Apple is tight-lipped and rarely reveals plans for future products, and like many companies, Apple's ideas and prototypes don't always make it to shelves.
But there are other signs that services like Setapp — software subscriptions aimed at Mac-powered businesses and students — may get more common.
For one, Apple recently acquired magazine subscription app Texture, and started allowing iOS app subscriptions in 2016, both potential sources of recurring services revenue.
At the end of March, Apple hosted an education-themed event that focused on new software and cloud offerings. While many education apps are designed for the iPad instead of the Mac, Kosovan said Apple may be looking toward a more universal operating system in the future, which would make its Mac app model more relevant. (Bloomberg has reported that Apple is considering a universal user experience across devices, but Apple has never confirmed it.)

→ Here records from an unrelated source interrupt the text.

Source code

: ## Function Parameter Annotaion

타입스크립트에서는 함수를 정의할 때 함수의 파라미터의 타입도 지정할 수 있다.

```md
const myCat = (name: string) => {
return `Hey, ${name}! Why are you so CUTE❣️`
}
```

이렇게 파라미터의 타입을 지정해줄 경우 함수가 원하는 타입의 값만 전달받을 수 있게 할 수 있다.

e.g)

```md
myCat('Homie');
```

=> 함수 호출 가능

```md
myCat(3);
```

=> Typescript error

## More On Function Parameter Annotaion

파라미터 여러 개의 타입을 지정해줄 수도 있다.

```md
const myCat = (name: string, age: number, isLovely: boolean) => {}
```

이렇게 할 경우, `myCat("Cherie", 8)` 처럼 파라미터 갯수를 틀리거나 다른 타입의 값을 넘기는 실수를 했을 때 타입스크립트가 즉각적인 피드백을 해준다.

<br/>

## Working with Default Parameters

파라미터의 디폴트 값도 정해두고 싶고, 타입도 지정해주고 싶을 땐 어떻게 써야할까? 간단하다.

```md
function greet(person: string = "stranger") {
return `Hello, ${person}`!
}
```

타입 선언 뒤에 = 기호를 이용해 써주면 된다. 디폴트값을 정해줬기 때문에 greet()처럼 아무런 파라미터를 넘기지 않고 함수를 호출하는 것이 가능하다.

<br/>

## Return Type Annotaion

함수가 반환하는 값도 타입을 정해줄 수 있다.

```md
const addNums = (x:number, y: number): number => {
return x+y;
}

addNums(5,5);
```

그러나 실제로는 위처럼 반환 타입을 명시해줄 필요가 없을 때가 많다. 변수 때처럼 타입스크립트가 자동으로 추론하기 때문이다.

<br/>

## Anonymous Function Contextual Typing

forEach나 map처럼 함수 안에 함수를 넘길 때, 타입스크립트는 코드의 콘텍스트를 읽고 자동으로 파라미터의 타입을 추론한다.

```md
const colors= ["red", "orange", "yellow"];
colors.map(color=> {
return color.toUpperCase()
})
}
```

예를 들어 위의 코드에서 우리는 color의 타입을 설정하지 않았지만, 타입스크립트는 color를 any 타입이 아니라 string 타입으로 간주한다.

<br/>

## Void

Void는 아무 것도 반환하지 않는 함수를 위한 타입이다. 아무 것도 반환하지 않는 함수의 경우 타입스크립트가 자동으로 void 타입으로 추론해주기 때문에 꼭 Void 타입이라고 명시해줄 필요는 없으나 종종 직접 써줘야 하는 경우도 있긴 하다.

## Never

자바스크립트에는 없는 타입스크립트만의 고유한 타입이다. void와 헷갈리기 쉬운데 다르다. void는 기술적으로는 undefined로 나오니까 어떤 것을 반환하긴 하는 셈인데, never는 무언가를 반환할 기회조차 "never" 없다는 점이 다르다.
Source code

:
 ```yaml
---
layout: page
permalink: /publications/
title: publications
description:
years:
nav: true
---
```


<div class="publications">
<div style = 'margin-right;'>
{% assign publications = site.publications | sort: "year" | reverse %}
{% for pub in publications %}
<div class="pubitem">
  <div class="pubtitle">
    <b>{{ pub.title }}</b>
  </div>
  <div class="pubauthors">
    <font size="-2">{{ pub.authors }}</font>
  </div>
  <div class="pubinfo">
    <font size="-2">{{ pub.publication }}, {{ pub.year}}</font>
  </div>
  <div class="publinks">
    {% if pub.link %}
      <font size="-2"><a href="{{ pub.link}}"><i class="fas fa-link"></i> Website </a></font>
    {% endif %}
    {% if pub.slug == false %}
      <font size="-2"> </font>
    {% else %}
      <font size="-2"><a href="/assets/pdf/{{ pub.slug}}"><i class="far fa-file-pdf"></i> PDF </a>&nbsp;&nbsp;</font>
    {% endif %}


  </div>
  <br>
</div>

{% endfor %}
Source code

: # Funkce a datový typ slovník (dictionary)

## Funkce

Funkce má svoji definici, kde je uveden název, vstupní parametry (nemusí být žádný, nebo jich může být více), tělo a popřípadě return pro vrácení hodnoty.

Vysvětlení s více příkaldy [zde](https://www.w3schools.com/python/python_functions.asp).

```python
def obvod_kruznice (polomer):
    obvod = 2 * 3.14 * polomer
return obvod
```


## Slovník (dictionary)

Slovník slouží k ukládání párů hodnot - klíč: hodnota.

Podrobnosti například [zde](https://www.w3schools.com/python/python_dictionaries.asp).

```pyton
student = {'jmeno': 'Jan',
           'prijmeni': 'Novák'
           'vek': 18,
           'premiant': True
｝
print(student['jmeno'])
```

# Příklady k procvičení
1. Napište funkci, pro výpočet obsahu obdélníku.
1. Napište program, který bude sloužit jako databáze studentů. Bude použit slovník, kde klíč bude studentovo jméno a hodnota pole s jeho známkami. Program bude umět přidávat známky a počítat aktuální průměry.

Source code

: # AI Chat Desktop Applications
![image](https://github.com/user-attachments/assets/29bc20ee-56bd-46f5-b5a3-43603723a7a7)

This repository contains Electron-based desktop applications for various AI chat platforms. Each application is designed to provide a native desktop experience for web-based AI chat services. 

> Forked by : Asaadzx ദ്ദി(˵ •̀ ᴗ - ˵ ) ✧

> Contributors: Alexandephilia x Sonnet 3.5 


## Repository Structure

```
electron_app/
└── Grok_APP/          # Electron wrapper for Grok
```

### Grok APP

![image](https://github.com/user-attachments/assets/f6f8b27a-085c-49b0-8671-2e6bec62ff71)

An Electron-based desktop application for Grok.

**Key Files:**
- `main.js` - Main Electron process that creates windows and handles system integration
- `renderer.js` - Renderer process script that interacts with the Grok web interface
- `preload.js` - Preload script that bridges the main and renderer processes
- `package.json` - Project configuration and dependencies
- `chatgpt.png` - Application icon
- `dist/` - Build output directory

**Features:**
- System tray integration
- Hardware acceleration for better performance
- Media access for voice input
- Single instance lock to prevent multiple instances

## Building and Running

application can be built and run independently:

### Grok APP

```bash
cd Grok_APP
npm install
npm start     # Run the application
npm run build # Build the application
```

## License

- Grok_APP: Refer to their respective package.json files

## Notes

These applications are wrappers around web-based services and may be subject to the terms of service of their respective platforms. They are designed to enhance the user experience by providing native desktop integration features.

A subscription service like Setapp might also help the Mac grab more business users. A group of Barclays analysts led by Mark Moskowitz speculated in February that Apple could start offering an enterprise-grade cloud file sharing under its iCloud brand. Apple has also integrated apps into Apple Business chat.
Apple analyst Horace Dediu has already suggested that all these elements could come together under a subscription bundle product like "Apple Prime."
"Services has been growing relentlessly for over a decade," he wrote in February. "This steadiness of growth makes is a juggernaut. Apple is increasingly speaking about subscriptions as the key metric."